=== Begin Enclosure ===
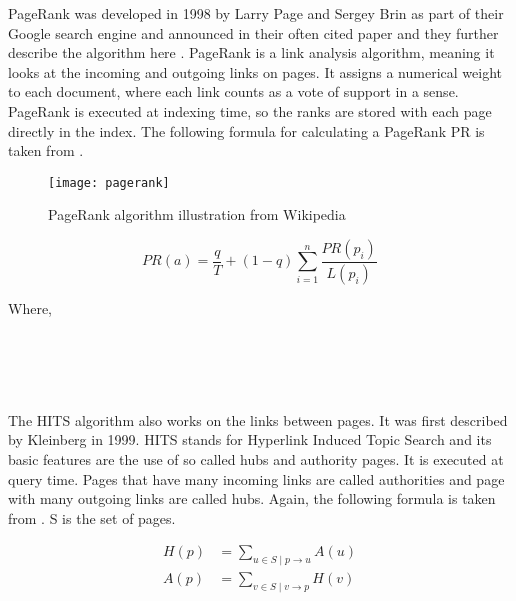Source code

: PageRank was developed in 1998 by Larry Page and Sergey Brin as part of their Google search engine and announced in their often cited paper \autocite{Brin1998b} and they further describe the algorithm here \autocite{Brin1998}. PageRank is a link analysis algorithm, meaning it looks at the incoming and outgoing links on pages. It assigns a numerical weight to each document, where each link counts as a vote of support in a sense. PageRank is executed at indexing time, so the ranks are stored with each page directly in the index. The following formula for calculating a PageRank PR is taken from \autocite[p.472]{Baeza-Yates2011}.

\begin{figure}[!htbp] %
  \centering
  \texttt{[image: pagerank]}
\caption[PageRank algorithm]{PageRank algorithm illustration from Wikipedia}
\label{fig:pagerank2}
\end{figure}

\begin{equation}
  PR(a) =
  \frac{q}{T} + (1 - q)
  \sum_{i=1}^{n} \frac{PR(p_i)}{L(p_i)}
  \label{eq:PRt}
\end{equation}

Where,\\
 \\
 \\
 \\
 \\
\itab{} 

The HITS algorithm also works on the links between pages. It was first described by Kleinberg \autocite[p.472]{Kleinberg1999, Kleinberg} in 1999. HITS stands for Hyperlink Induced Topic Search and its basic features are the use of so called hubs and authority pages. It is executed at query time. Pages that have many incoming links are called authorities and page with many outgoing links are called hubs. Again, the following formula is taken from \autocite[p.471]{Baeza-Yates2011}. S is the set of pages.

\begin{equation}
  \begin{split}
  H(p) &= \sum_{u\in S \mid p\to u}A(u)\\
  A(p) &= \sum_{v\in S \mid v\to p}H(v)
  \end{split}
  \label{eq:HITS}
\end{equation}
=== End Enclosure ===
**TASK GOAL**
Your answer must be the records above, word for word, with no pictures.

**SOLUTION**
Source code

: PageRank was developed in 1998 by Larry Page and Sergey Brin as part of their Google search engine and announced in their often cited paper \autocite{Brin1998b} and they further describe the algorithm here \autocite{Brin1998}. PageRank is a link analysis algorithm, meaning it looks at the incoming and outgoing links on pages. It assigns a numerical weight to each document, where each link counts as a vote of support in a sense. PageRank is executed at indexing time, so the ranks are stored with each page directly in the index. The following formula for calculating a PageRank PR is taken from \autocite[p.472]{Baeza-Yates2011}.

\begin{figure}[!htbp] %
  \centering
  \texttt{[image: pagerank]}
\caption[PageRank algorithm]{PageRank algorithm illustration from Wikipedia}
\label{fig:pagerank2}
\end{figure}

\begin{equation}
  PR(a) =
  \frac{q}{T} + (1 - q)
  \sum_{i=1}^{n} \frac{PR(p_i)}{L(p_i)}
  \label{eq:PRt}
\end{equation}

Where,\\
 \\
 \\
 \\
 \\
\itab{} 

The HITS algorithm also works on the links between pages. It was first described by Kleinberg \autocite[p.472]{Kleinberg1999, Kleinberg} in 1999. HITS stands for Hyperlink Induced Topic Search and its basic features are the use of so called hubs and authority pages. It is executed at query time. Pages that have many incoming links are called authorities and page with many outgoing links are called hubs. Again, the following formula is taken from \autocite[p.471]{Baeza-Yates2011}. S is the set of pages.

\begin{equation}
  \begin{split}
  H(p) &= \sum_{u\in S \mid p\to u}A(u)\\
  A(p) &= \sum_{v\in S \mid v\to p}H(v)
  \end{split}
  \label{eq:HITS}
\end{equation}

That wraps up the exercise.